▸ **DIRECTIONS**
Below are entries; copy exactly the lines from the one with "Guess what the" through the one with "What is needed", both included, and leave out the rest.

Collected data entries
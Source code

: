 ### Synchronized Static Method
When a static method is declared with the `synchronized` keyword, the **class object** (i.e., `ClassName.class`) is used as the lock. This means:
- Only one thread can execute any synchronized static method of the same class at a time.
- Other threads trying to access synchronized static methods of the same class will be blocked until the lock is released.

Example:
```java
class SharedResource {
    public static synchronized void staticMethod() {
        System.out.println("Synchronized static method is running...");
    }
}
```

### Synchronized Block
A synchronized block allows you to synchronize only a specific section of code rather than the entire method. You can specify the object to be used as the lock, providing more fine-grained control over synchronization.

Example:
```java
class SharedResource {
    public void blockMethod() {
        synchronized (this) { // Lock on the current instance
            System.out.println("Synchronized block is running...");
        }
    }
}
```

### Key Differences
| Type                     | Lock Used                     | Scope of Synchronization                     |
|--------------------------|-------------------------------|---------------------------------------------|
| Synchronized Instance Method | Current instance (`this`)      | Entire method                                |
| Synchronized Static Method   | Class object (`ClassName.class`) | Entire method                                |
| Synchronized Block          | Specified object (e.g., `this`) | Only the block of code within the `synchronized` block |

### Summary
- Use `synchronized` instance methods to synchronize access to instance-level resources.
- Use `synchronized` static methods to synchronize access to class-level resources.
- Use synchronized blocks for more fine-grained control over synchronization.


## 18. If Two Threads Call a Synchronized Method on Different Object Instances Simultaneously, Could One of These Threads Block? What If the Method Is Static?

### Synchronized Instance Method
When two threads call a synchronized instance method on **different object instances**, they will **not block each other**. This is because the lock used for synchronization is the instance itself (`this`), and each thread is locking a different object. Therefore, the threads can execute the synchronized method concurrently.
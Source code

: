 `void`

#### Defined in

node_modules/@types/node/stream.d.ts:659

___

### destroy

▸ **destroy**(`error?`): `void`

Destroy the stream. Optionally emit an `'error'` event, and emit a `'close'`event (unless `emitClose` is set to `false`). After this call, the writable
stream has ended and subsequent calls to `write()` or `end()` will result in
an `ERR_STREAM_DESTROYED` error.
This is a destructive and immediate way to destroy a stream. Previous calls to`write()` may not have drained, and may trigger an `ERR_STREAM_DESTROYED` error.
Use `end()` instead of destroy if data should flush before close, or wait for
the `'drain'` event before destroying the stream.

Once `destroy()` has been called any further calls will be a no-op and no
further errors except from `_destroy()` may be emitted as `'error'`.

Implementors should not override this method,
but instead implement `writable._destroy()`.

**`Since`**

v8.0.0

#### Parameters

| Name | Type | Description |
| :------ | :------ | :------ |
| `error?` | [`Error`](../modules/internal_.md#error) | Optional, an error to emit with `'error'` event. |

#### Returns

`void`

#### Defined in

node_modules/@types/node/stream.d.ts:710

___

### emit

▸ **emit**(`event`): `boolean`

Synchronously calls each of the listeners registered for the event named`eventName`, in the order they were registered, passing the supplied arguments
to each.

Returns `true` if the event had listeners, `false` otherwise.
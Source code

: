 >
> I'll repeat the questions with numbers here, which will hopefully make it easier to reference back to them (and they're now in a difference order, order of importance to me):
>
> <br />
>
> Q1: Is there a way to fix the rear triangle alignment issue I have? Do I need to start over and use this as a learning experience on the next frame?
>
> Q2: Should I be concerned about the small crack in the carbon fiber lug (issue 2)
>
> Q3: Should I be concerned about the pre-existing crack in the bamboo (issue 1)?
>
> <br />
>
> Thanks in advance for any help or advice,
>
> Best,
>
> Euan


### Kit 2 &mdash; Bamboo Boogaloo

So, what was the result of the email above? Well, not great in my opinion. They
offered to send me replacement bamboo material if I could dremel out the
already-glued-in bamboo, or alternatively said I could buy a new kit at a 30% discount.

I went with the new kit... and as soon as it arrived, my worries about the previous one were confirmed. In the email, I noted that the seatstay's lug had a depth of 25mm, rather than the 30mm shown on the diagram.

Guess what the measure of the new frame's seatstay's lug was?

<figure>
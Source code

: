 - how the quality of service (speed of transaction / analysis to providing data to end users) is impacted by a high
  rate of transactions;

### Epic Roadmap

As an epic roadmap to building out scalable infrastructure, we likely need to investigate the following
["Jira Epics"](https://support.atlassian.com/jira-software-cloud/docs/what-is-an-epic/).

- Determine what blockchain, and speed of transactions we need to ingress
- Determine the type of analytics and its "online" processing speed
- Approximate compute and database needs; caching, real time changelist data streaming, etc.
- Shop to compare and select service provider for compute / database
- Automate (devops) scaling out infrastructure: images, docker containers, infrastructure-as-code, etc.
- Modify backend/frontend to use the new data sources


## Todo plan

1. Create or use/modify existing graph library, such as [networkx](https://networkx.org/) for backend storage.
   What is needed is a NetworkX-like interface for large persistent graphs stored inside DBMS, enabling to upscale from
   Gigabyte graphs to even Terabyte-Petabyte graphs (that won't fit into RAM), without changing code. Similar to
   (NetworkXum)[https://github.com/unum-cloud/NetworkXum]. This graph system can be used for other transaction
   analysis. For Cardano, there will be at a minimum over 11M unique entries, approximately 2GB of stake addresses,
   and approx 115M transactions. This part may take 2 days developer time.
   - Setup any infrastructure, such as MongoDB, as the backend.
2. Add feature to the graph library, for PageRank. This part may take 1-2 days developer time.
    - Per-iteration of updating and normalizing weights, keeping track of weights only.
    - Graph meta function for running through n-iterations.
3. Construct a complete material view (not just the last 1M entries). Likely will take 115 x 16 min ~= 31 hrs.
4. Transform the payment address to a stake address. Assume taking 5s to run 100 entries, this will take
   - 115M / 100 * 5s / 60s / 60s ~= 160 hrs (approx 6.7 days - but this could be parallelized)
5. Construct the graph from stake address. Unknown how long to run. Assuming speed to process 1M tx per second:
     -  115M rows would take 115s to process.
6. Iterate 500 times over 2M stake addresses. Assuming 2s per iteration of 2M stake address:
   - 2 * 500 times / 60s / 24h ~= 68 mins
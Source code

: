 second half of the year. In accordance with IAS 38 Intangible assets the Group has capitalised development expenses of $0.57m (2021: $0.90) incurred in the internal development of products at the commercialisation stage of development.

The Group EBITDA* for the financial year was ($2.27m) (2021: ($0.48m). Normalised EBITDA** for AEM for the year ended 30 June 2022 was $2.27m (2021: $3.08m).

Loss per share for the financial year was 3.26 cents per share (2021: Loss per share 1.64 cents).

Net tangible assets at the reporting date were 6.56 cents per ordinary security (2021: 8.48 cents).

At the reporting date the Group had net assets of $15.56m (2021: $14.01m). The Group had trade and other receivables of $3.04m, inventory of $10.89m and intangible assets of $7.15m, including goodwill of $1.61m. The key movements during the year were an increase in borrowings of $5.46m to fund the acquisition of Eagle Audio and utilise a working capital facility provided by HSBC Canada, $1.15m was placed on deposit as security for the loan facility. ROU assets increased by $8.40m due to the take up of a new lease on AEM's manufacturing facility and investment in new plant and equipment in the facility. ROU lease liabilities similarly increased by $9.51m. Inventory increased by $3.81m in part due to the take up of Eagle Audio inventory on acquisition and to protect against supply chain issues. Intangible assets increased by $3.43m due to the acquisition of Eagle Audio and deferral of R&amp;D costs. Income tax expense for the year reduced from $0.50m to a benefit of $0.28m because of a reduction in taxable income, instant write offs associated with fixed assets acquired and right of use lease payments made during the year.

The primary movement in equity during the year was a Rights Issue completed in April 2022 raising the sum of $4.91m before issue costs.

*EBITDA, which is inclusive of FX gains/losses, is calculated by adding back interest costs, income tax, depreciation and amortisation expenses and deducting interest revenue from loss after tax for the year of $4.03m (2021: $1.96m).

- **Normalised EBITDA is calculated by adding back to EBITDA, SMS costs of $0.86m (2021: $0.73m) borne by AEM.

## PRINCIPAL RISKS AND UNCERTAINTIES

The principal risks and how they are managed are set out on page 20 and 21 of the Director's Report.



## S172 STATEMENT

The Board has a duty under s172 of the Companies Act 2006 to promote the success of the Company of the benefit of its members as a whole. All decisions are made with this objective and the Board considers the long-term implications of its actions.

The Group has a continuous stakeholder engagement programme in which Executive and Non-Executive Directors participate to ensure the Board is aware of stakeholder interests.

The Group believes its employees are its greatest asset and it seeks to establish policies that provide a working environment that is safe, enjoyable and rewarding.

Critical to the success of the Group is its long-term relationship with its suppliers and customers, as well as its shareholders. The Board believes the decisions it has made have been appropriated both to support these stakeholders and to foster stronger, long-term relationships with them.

▸ **OUTPUT FOR THIS TASK**
Guess what the measure of the new frame's seatstay's lug was?

<figure>
Source code

: - how the quality of service (speed of transaction / analysis to providing data to end users) is impacted by a high
  rate of transactions;

### Epic Roadmap

As an epic roadmap to building out scalable infrastructure, we likely need to investigate the following
["Jira Epics"](https://support.atlassian.com/jira-software-cloud/docs/what-is-an-epic/).

- Determine what blockchain, and speed of transactions we need to ingress
- Determine the type of analytics and its "online" processing speed
- Approximate compute and database needs; caching, real time changelist data streaming, etc.
- Shop to compare and select service provider for compute / database
- Automate (devops) scaling out infrastructure: images, docker containers, infrastructure-as-code, etc.
- Modify backend/frontend to use the new data sources


## Todo plan

1. Create or use/modify existing graph library, such as [networkx](https://networkx.org/) for backend storage.
   What is needed is a NetworkX-like interface for large persistent graphs stored inside DBMS, enabling to upscale from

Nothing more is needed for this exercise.